◆ **The problem**: Instruction for the entries that follow: retype exactly the lines from the line with "970 days ago" to the line with "637 days ago", both included, and omit all others.

[Stored data]
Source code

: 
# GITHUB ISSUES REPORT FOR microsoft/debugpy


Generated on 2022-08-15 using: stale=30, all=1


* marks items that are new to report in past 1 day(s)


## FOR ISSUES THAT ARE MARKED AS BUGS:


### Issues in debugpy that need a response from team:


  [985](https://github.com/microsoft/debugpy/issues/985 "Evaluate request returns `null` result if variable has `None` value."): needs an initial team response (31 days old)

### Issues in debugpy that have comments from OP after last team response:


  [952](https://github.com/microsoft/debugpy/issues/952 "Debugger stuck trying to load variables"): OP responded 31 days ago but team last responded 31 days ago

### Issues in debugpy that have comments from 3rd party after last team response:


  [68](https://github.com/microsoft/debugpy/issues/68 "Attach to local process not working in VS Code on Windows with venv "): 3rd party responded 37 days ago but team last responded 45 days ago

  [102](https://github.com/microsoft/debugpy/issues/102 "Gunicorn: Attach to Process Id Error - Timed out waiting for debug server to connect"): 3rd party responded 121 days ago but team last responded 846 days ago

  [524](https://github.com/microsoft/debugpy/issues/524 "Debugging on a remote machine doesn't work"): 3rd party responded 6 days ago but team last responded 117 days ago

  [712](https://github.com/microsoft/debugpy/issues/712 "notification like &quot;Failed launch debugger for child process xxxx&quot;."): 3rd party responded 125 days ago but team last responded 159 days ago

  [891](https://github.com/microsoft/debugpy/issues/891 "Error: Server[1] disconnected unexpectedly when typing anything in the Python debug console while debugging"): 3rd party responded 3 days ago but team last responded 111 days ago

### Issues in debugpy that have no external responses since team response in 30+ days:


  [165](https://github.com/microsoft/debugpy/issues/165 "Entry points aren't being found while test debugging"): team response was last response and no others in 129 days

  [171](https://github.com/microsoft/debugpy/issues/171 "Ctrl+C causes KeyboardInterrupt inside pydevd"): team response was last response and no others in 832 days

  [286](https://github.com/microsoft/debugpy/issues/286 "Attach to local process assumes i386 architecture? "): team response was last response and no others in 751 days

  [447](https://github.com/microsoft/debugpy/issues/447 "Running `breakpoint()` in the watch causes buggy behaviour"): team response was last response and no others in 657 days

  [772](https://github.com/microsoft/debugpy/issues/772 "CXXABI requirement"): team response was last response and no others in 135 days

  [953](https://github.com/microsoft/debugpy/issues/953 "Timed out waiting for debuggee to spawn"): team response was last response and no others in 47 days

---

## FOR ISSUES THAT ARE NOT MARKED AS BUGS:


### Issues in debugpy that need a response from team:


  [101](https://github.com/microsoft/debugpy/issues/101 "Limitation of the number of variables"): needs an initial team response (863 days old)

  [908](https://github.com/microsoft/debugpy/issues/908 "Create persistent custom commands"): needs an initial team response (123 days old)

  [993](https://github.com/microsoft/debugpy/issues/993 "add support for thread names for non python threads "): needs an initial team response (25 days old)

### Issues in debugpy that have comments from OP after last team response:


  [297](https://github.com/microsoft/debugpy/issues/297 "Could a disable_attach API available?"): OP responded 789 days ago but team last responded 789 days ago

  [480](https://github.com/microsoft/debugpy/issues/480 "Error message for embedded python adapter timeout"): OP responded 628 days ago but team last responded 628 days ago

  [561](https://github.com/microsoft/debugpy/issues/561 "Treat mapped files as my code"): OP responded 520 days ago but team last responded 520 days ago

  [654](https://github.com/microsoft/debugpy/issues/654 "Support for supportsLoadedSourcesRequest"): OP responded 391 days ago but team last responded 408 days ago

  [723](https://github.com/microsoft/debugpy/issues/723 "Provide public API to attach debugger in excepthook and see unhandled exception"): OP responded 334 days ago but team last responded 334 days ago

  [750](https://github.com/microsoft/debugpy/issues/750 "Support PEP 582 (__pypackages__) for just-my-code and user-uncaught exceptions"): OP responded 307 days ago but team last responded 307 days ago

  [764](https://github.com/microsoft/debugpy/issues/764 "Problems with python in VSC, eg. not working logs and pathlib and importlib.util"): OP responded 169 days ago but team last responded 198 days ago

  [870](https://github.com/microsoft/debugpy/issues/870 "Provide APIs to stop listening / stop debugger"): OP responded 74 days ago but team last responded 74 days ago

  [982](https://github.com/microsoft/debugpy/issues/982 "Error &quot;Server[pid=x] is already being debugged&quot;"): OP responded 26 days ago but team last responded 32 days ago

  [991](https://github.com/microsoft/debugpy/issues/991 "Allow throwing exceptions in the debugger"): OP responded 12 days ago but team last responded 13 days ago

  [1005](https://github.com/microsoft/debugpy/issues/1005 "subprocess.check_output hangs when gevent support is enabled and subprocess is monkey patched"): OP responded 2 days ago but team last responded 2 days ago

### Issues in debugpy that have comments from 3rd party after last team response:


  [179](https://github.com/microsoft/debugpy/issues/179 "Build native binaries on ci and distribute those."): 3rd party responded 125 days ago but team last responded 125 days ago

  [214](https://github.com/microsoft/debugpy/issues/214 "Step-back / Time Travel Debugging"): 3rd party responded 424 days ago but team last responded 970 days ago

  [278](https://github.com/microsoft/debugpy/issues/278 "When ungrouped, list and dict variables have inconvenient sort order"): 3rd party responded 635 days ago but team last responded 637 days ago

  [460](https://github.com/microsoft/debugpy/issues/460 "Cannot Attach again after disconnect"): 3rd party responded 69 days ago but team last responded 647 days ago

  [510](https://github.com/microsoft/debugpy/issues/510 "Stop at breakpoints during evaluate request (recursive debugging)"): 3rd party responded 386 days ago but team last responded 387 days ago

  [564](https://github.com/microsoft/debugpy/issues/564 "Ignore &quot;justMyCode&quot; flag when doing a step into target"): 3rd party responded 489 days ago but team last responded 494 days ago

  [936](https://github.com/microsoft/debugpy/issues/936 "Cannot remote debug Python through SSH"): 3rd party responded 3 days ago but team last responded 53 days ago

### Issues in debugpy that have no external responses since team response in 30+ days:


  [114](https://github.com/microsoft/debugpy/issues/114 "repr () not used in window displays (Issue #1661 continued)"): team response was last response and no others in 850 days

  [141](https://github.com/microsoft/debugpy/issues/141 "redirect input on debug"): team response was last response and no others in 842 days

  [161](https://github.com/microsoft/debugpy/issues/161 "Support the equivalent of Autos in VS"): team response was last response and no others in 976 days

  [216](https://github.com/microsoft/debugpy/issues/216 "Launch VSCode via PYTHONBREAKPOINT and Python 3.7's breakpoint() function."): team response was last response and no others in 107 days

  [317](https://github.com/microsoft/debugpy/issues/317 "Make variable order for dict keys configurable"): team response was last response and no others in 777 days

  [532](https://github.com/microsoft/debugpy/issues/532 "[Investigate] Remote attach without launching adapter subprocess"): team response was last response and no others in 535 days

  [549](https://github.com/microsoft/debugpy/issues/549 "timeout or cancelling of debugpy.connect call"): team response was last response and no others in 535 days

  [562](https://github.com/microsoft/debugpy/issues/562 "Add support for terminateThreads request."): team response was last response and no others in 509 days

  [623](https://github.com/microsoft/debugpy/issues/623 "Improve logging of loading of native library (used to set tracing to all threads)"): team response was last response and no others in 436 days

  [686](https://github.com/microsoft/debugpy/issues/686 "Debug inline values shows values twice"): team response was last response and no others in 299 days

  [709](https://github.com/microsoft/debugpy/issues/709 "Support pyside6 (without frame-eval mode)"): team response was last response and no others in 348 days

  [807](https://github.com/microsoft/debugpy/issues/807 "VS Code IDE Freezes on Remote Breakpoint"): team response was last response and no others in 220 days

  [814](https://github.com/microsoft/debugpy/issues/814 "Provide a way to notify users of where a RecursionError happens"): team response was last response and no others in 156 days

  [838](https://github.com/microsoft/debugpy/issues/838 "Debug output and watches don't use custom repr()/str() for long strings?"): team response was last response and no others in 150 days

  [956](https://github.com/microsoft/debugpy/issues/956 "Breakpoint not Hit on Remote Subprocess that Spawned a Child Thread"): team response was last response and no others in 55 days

◆ **Solution to this exercise**:
  [214](https://github.com/microsoft/debugpy/issues/214 "Step-back / Time Travel Debugging"): 3rd party responded 424 days ago but team last responded 970 days ago

  [278](https://github.com/microsoft/debugpy/issues/278 "When ungrouped, list and dict variables have inconvenient sort order"): 3rd party responded 635 days ago but team last responded 637 days ago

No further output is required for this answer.